• [Task directions]
Each line below should be written out again exactly.
————————
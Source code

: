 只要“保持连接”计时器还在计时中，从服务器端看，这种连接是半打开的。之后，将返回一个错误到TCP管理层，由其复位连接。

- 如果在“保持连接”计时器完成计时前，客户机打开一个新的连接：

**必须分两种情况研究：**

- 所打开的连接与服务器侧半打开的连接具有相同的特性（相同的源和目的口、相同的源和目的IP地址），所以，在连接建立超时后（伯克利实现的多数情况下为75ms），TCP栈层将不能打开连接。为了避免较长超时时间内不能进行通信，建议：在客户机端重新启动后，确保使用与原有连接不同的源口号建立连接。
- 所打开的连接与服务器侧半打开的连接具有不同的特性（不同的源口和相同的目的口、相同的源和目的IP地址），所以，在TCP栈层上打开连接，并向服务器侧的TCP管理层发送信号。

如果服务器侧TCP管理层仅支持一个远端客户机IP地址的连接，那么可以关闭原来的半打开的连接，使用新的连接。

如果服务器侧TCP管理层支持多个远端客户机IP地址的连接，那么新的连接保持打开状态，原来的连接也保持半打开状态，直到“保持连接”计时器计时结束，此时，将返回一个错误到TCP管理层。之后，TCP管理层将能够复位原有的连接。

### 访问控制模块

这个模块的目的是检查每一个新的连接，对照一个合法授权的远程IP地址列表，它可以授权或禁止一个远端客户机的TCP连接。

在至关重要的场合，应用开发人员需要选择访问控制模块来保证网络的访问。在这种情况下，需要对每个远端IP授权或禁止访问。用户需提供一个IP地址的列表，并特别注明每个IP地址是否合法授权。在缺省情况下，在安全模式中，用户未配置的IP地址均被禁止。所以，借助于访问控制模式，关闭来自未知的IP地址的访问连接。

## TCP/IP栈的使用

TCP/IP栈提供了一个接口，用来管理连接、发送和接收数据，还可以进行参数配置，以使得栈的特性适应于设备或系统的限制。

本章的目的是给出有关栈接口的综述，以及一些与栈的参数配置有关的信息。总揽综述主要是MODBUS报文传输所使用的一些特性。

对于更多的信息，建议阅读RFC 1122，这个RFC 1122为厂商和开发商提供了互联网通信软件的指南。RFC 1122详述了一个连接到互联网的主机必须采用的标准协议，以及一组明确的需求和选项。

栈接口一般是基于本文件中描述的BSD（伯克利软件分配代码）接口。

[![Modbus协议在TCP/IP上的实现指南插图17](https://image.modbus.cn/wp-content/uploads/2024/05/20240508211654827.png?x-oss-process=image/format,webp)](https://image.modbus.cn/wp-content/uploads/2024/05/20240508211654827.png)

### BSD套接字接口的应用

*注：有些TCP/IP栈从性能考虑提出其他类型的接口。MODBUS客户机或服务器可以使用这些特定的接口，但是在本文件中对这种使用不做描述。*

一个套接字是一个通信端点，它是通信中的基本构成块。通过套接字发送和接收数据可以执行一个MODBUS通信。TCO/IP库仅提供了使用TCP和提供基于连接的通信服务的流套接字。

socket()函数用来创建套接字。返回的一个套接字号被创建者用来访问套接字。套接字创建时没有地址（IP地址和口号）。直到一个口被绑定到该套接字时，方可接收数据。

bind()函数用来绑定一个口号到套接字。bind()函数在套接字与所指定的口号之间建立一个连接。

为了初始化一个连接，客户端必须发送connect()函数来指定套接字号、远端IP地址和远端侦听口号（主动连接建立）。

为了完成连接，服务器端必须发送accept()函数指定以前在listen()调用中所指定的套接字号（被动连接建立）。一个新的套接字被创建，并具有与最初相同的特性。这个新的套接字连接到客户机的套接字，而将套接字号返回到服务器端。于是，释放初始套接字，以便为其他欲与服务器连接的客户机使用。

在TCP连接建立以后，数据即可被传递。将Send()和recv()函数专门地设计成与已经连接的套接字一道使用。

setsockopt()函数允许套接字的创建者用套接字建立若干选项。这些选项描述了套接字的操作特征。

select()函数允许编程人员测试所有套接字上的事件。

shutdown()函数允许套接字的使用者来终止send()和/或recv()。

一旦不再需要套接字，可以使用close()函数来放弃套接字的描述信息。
————————
• [Reply]
Source code

: 只要“保持连接”计时器还在计时中，从服务器端看，这种连接是半打开的。之后，将返回一个错误到TCP管理层，由其复位连接。

- 如果在“保持连接”计时器完成计时前，客户机打开一个新的连接：

**必须分两种情况研究：**

- 所打开的连接与服务器侧半打开的连接具有相同的特性（相同的源和目的口、相同的源和目的IP地址），所以，在连接建立超时后（伯克利实现的多数情况下为75ms），TCP栈层将不能打开连接。为了避免较长超时时间内不能进行通信，建议：在客户机端重新启动后，确保使用与原有连接不同的源口号建立连接。
- 所打开的连接与服务器侧半打开的连接具有不同的特性（不同的源口和相同的目的口、相同的源和目的IP地址），所以，在TCP栈层上打开连接，并向服务器侧的TCP管理层发送信号。

如果服务器侧TCP管理层仅支持一个远端客户机IP地址的连接，那么可以关闭原来的半打开的连接，使用新的连接。

如果服务器侧TCP管理层支持多个远端客户机IP地址的连接，那么新的连接保持打开状态，原来的连接也保持半打开状态，直到“保持连接”计时器计时结束，此时，将返回一个错误到TCP管理层。之后，TCP管理层将能够复位原有的连接。

### 访问控制模块

这个模块的目的是检查每一个新的连接，对照一个合法授权的远程IP地址列表，它可以授权或禁止一个远端客户机的TCP连接。

在至关重要的场合，应用开发人员需要选择访问控制模块来保证网络的访问。在这种情况下，需要对每个远端IP授权或禁止访问。用户需提供一个IP地址的列表，并特别注明每个IP地址是否合法授权。在缺省情况下，在安全模式中，用户未配置的IP地址均被禁止。所以，借助于访问控制模式，关闭来自未知的IP地址的访问连接。

## TCP/IP栈的使用

TCP/IP栈提供了一个接口，用来管理连接、发送和接收数据，还可以进行参数配置，以使得栈的特性适应于设备或系统的限制。

本章的目的是给出有关栈接口的综述，以及一些与栈的参数配置有关的信息。总揽综述主要是MODBUS报文传输所使用的一些特性。

对于更多的信息，建议阅读RFC 1122，这个RFC 1122为厂商和开发商提供了互联网通信软件的指南。RFC 1122详述了一个连接到互联网的主机必须采用的标准协议，以及一组明确的需求和选项。

栈接口一般是基于本文件中描述的BSD（伯克利软件分配代码）接口。

[![Modbus协议在TCP/IP上的实现指南插图17](https://image.modbus.cn/wp-content/uploads/2024/05/20240508211654827.png?x-oss-process=image/format,webp)](https://image.modbus.cn/wp-content/uploads/2024/05/20240508211654827.png)

### BSD套接字接口的应用

*注：有些TCP/IP栈从性能考虑提出其他类型的接口。MODBUS客户机或服务器可以使用这些特定的接口，但是在本文件中对这种使用不做描述。*

一个套接字是一个通信端点，它是通信中的基本构成块。通过套接字发送和接收数据可以执行一个MODBUS通信。TCO/IP库仅提供了使用TCP和提供基于连接的通信服务的流套接字。

socket()函数用来创建套接字。返回的一个套接字号被创建者用来访问套接字。套接字创建时没有地址（IP地址和口号）。直到一个口被绑定到该套接字时，方可接收数据。

bind()函数用来绑定一个口号到套接字。bind()函数在套接字与所指定的口号之间建立一个连接。

为了初始化一个连接，客户端必须发送connect()函数来指定套接字号、远端IP地址和远端侦听口号（主动连接建立）。

为了完成连接，服务器端必须发送accept()函数指定以前在listen()调用中所指定的套接字号（被动连接建立）。一个新的套接字被创建，并具有与最初相同的特性。这个新的套接字连接到客户机的套接字，而将套接字号返回到服务器端。于是，释放初始套接字，以便为其他欲与服务器连接的客户机使用。

在TCP连接建立以后，数据即可被传递。将Send()和recv()函数专门地设计成与已经连接的套接字一道使用。

setsockopt()函数允许套接字的创建者用套接字建立若干选项。这些选项描述了套接字的操作特征。

select()函数允许编程人员测试所有套接字上的事件。

shutdown()函数允许套接字的使用者来终止send()和/或recv()。

一旦不再需要套接字，可以使用close()函数来放弃套接字的描述信息。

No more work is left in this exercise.